Remove the slow cars (a complete waste of time IMHO)

Introduce 'Crash' physics.

Introduce better AI.

Add some kinda fun factor into the game (the crash physics would help).

I mean, nobody (including me) is tired of Toca, or CMR (which, intrestingly, have fair crash physics), yet potentially, the GT series would allow for better racing.

Another fault is the 6 car rule. It does not feel like a real race with only six cars.

I think losing the slow cars is a terrible idea, so would the car manufacturers. GT is being targetted at people who can actually buy cars. If it only concentrated on expensive cars, it would have a detrimental effect to their car sales.

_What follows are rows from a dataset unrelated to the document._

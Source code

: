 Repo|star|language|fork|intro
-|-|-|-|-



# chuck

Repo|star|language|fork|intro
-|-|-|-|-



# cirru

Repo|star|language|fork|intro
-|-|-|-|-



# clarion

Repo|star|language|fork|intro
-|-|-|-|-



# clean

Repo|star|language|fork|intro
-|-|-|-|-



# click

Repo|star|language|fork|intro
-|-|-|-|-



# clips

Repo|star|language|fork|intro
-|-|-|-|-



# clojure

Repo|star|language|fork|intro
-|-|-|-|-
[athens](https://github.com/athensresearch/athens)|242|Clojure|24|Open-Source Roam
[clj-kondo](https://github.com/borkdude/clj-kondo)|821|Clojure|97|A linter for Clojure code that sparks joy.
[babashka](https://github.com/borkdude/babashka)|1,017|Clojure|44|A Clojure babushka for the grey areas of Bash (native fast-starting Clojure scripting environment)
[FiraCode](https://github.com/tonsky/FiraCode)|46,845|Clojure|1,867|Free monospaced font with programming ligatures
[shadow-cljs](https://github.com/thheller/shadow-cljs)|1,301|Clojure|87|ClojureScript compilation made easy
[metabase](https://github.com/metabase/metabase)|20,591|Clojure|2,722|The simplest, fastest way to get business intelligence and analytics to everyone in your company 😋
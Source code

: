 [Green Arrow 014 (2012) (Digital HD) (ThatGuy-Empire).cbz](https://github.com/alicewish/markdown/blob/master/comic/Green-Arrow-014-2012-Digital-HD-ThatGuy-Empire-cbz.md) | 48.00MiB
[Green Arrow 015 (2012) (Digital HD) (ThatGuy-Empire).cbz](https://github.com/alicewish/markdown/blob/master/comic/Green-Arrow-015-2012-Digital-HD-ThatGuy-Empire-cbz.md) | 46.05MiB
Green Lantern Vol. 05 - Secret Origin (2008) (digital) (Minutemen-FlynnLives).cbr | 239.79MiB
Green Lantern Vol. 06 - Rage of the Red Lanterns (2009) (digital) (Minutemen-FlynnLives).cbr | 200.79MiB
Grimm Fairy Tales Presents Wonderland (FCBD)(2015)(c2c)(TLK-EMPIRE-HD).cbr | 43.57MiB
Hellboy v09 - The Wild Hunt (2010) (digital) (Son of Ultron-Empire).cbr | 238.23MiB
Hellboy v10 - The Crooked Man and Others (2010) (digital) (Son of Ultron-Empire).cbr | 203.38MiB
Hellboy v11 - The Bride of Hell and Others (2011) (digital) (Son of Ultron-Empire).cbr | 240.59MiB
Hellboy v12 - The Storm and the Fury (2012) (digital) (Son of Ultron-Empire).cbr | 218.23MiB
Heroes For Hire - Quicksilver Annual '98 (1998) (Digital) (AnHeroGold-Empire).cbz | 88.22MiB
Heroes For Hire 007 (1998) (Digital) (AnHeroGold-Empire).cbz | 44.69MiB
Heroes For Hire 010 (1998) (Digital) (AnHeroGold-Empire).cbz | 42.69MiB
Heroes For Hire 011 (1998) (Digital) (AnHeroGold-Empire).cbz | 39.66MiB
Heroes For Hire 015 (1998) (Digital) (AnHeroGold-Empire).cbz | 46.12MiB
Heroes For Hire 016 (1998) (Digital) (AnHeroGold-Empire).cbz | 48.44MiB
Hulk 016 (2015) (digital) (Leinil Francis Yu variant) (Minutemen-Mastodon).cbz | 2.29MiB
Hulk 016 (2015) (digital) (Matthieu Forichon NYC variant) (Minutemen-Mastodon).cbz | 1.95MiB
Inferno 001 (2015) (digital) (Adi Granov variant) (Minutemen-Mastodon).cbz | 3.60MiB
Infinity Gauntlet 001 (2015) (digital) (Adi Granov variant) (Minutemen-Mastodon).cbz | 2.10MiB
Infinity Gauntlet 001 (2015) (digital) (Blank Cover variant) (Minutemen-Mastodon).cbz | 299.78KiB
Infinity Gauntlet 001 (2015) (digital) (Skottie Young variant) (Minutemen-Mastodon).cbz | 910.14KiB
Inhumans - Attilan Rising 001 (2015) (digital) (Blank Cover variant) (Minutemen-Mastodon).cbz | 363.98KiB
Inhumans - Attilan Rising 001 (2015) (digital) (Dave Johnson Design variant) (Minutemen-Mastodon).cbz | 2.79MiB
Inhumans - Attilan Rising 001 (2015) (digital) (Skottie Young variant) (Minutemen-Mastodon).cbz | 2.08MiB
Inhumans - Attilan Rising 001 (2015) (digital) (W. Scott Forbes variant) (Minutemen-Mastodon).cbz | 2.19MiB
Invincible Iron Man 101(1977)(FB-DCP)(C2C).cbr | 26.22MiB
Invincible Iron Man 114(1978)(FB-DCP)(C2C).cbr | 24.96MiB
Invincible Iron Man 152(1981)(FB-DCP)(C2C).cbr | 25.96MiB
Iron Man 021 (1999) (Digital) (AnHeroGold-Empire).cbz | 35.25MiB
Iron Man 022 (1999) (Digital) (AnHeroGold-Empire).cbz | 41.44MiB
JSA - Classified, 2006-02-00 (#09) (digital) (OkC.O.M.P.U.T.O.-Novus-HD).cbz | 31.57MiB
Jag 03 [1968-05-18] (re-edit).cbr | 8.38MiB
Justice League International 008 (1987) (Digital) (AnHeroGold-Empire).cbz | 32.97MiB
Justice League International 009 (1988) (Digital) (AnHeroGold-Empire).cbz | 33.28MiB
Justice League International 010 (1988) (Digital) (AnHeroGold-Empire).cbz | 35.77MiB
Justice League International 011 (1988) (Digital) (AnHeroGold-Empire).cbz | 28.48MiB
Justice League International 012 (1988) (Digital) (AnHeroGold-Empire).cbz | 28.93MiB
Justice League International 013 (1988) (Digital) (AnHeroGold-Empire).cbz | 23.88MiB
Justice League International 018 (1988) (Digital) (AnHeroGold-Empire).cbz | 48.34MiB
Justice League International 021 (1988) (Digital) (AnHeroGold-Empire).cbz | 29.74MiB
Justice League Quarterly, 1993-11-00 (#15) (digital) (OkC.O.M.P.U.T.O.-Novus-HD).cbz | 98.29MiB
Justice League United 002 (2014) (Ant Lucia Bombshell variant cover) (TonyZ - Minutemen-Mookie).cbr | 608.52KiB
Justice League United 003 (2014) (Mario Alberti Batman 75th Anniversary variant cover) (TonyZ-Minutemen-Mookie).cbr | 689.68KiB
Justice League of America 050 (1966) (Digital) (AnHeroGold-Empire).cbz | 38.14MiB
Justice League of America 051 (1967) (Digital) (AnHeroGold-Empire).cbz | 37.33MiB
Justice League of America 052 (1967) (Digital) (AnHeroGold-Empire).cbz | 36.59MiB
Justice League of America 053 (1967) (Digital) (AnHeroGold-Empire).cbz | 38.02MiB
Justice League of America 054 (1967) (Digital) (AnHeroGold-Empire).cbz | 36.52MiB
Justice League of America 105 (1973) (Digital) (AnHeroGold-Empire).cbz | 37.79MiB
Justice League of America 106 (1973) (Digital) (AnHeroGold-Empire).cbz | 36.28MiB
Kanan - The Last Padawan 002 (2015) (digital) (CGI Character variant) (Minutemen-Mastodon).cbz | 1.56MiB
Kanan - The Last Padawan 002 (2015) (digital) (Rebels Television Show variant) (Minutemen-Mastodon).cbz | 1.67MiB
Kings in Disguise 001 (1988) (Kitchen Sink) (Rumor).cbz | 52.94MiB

People who play videogames buy Impreza's and Type R's because of GT. Sure many may have bought them anyway, but games like GT have made these cars household names.

The old chestnut of crash physics is also a pretty lame one. If you can drive properly, you won't crash. I can't remember the last time I crashed in GT, so I think thousands of man hours on testing and implementing such a system would be a complete waste.

AI, fair enough but that's not the point of GT. GT is about you, the track and shaving a couple of tenth's off your best time.

I'm sick to death of TOCA incidentally. Nowhere near the polish of the GT series. Colin McRae is better, but the graphics leave a lot to be desired. It also requires immense concentration, so having a conversation with anyone in the same room as you is out of the question.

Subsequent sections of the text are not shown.